Special cases that trip people up
When the lecture cites its own sources
If your lecture slides point to a study, a book, or a dataset, cite that source when you can get it. You can still cite the lecture for a class-only comment or an in-class demo you can’t trace elsewhere.
When you’re citing your own notes
Your notes aren’t a source your reader can check. Many instructors still want you to cite the lecture, not your notebook. In that situation, treat your notes as the place you captured the details, not the item you cite.
When the presenter is not the author
Some classes reuse a prior instructor’s slide deck. If the slides show a different author name, cite the author of the material. If you’re unsure, cite the name your instructor lists in the course materials and stay consistent.
When there is no title
Use a clear description in place of a title, then keep the descriptor in brackets for APA or as a plain phrase for MLA and Chicago. Keep it short and tied to the syllabus wording.
Common mistakes and clean fixes
Most lecture-citation errors come from missing context, not from punctuation. Use the table below as a quick diagnostic when something looks off.
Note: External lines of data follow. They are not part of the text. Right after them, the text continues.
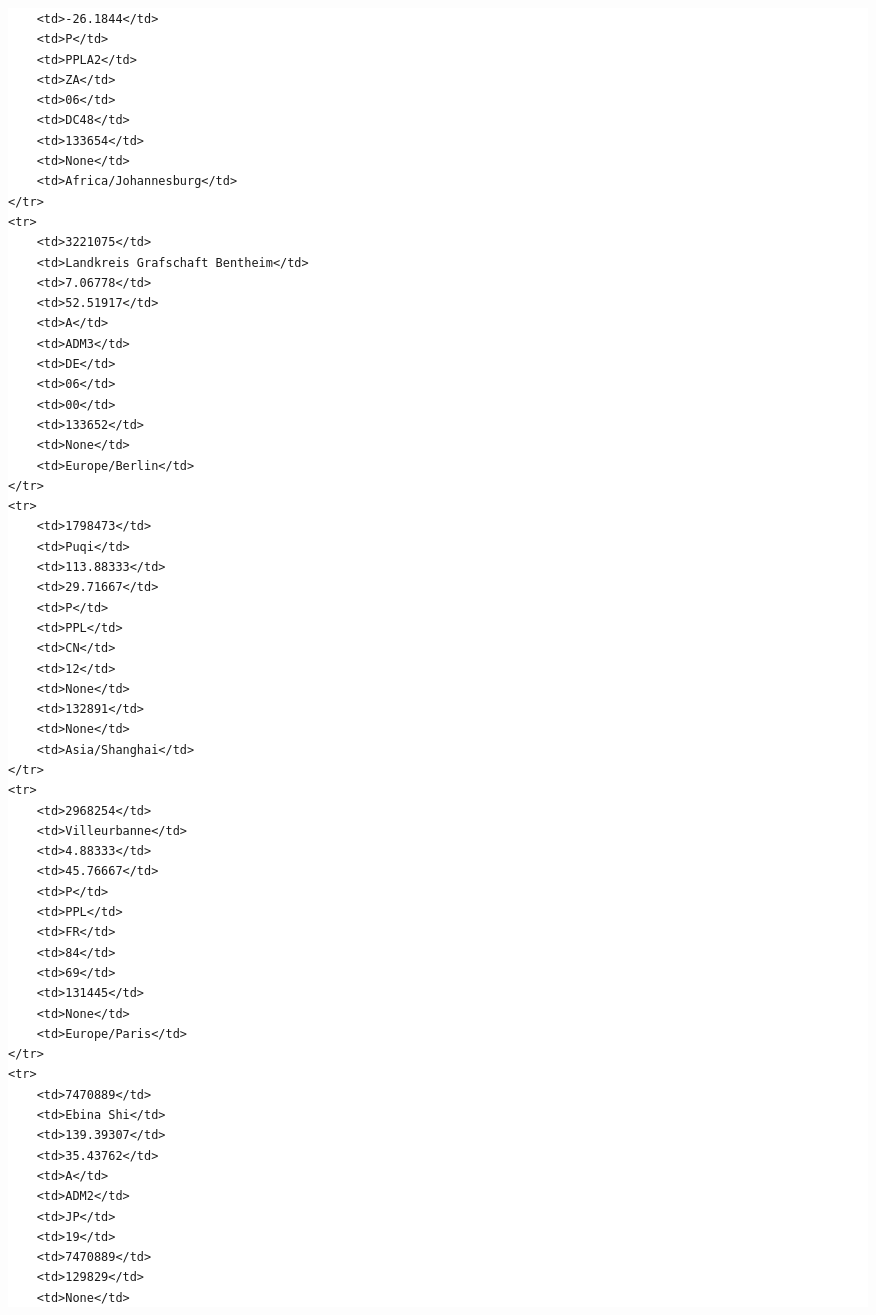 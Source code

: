         <td>-26.1844</td>
        <td>P</td>
        <td>PPLA2</td>
        <td>ZA</td>
        <td>06</td>
        <td>DC48</td>
        <td>133654</td>
        <td>None</td>
        <td>Africa/Johannesburg</td>
    </tr>
    <tr>
        <td>3221075</td>
        <td>Landkreis Grafschaft Bentheim</td>
        <td>7.06778</td>
        <td>52.51917</td>
        <td>A</td>
        <td>ADM3</td>
        <td>DE</td>
        <td>06</td>
        <td>00</td>
        <td>133652</td>
        <td>None</td>
        <td>Europe/Berlin</td>
    </tr>
    <tr>
        <td>1798473</td>
        <td>Puqi</td>
        <td>113.88333</td>
        <td>29.71667</td>
        <td>P</td>
        <td>PPL</td>
        <td>CN</td>
        <td>12</td>
        <td>None</td>
        <td>132891</td>
        <td>None</td>
        <td>Asia/Shanghai</td>
    </tr>
    <tr>
        <td>2968254</td>
        <td>Villeurbanne</td>
        <td>4.88333</td>
        <td>45.76667</td>
        <td>P</td>
        <td>PPL</td>
        <td>FR</td>
        <td>84</td>
        <td>69</td>
        <td>131445</td>
        <td>None</td>
        <td>Europe/Paris</td>
    </tr>
    <tr>
        <td>7470889</td>
        <td>Ebina Shi</td>
        <td>139.39307</td>
        <td>35.43762</td>
        <td>A</td>
        <td>ADM2</td>
        <td>JP</td>
        <td>19</td>
        <td>7470889</td>
        <td>129829</td>
        <td>None</td>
| Slip-up | Why it causes trouble | Fix that works |
|---|---|---|
| Citing the lecture in APA reference list when no one can access it | APA treats unrecoverable class talk as personal communication | Move it to in-text only and cite the underlying published source when possible |
| No course or institution in MLA/Chicago | The reader can’t tell which class talk you mean | Add course name/number and school, even if you omit the building |
| Using a random title that doesn’t match the lecture materials | Markers can’t cross-check your reference | Pull the title from the slide deck, syllabus, or LMS module label |
| Linking to a temporary URL that expires | Your citation breaks after the term ends | Use the stable LMS home URL or omit the link if your instructor prefers |
| Mixing speaker names across citations | It reads like two different sources | Pick one form (full name in entry, last name in text) and stick with it |
| Forgetting the descriptor (Lecture, Video recording, Slides) | The format doesn’t tell what the item is | Add a clear descriptor at the end or in brackets |
| Quoting a recording with no locator | The marker can’t find your quote quickly | Add a timestamp (MM:SS) in the citation or right after the quote |
Copy-ready templates you can fill in fast
Use these as your starting point, then swap in your own details. Keep spelling and capitalization aligned with the original lecture materials.
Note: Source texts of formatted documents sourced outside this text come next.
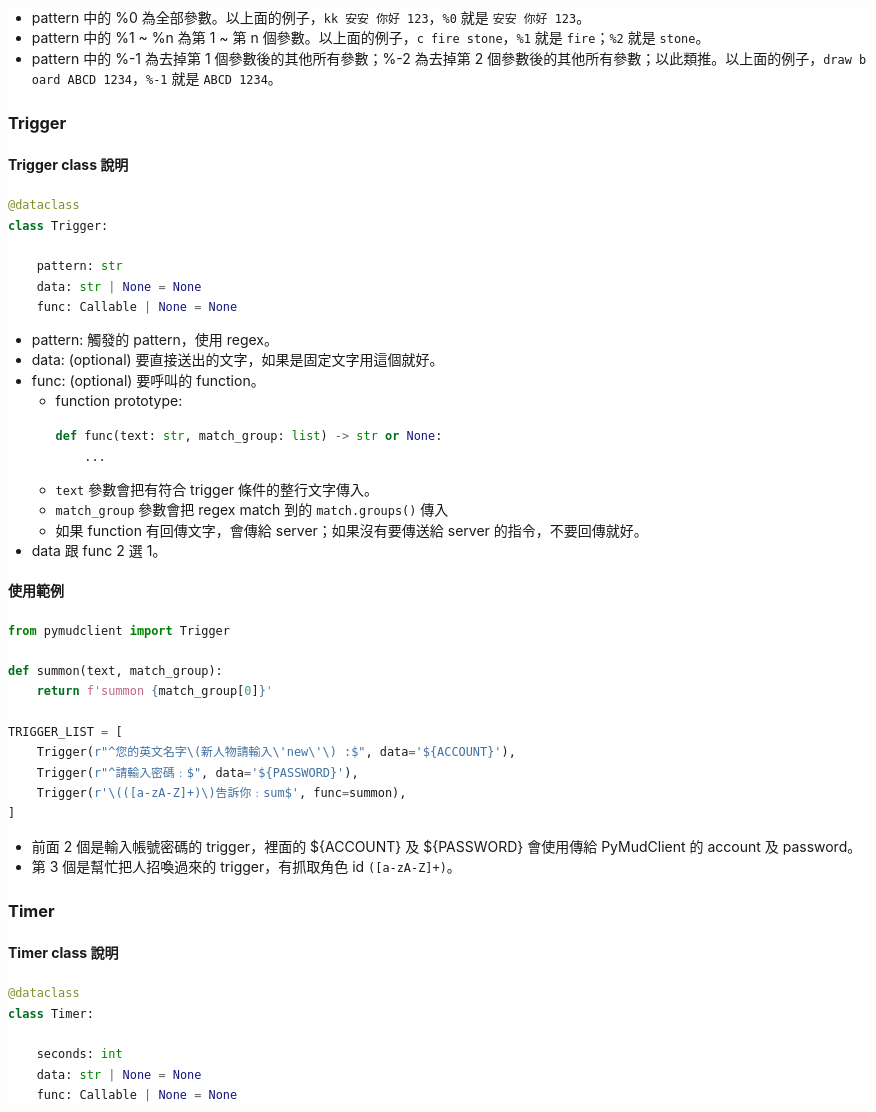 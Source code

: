 - pattern 中的 %0 為全部參數。以上面的例子，`kk 安安 你好 123`，`%0` 就是 `安安 你好 123`。
- pattern 中的 %1 ~ %n 為第 1 ~ 第 n 個參數。以上面的例子，`c fire stone`，`%1` 就是 `fire`；`%2` 就是 `stone`。
- pattern 中的 %-1 為去掉第 1 個參數後的其他所有參數；%-2 為去掉第 2 個參數後的其他所有參數；以此類推。以上面的例子，`draw board ABCD 1234`，`%-1` 就是 `ABCD 1234`。

### Trigger

#### Trigger class 說明

```py
@dataclass
class Trigger:

    pattern: str
    data: str | None = None
    func: Callable | None = None
```

- pattern: 觸發的 pattern，使用 regex。
- data: (optional) 要直接送出的文字，如果是固定文字用這個就好。
- func: (optional) 要呼叫的 function。
  - function prototype:
    ```py
    def func(text: str, match_group: list) -> str or None:
        ...
    ```
  - `text` 參數會把有符合 trigger 條件的整行文字傳入。
  - `match_group` 參數會把 regex match 到的 `match.groups()` 傳入
  - 如果 function 有回傳文字，會傳給 server；如果沒有要傳送給 server 的指令，不要回傳就好。
- data 跟 func 2 選 1。

#### 使用範例

```py
from pymudclient import Trigger

def summon(text, match_group):
    return f'summon {match_group[0]}'

TRIGGER_LIST = [
    Trigger(r"^您的英文名字\(新人物請輸入\'new\'\) :$", data='${ACCOUNT}'),
    Trigger(r"^請輸入密碼﹕$", data='${PASSWORD}'),
    Trigger(r'\(([a-zA-Z]+)\)告訴你﹕sum$', func=summon),
]
```

- 前面 2 個是輸入帳號密碼的 trigger，裡面的 ${ACCOUNT} 及 ${PASSWORD} 會使用傳給 PyMudClient 的 account 及 password。
- 第 3 個是幫忙把人招喚過來的 trigger，有抓取角色 id `([a-zA-Z]+)`。

### Timer

#### Timer class 說明

```py
@dataclass
class Timer:

    seconds: int
    data: str | None = None
    func: Callable | None = None
```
APA template: In-text only
- (Instructor Initial. Lastname, personal communication, Month Day, Year)
APA template: Slides or recording online
- Lastname, I. (Year, Month Day). Title of lecture [PowerPoint slides]. Platform, Institution. URL
MLA template: In-person lecture
- Lastname, Firstname. “Lecture Title.” Course Name or Number, Institution, Day Month Year. Lecture.
Chicago template: Notes
- 1. Firstname Lastname, “Lecture Title,” lecture, Course, Institution, Month Day, Year.
Quick self-check before you submit
Run this checklist against your paper. It takes two minutes and catches the stuff graders mark down.
- Your in-text citation points to the right person (speaker or material author).
- The date matches the lecture session you attended or the posting date for online material.
- The course and institution appear when the style expects context.
- Any link you include is stable for your reader.
- Your reference list uses one style consistently from top to bottom.
How To Cite A Class Lecture in one clean workflow
When you’re on a deadline, use this order. It keeps you from rewriting the same citation three times.
- Label the source type: live talk, slides, recording, or public video.
- Capture the details: speaker, title or topic, course, school, date, access point.
- Write the in-text citation first, since it controls how you phrase the sentence.
- Decide if a reference entry belongs, based on whether your reader can retrieve it.
- Check your punctuation against one model entry from your style guide, then copy that pattern.
Once you’ve done it a couple of times, lecture citations stop feeling random. If you can remember how to cite a class lecture, you can cite any talk: who, when, where, and what it was called.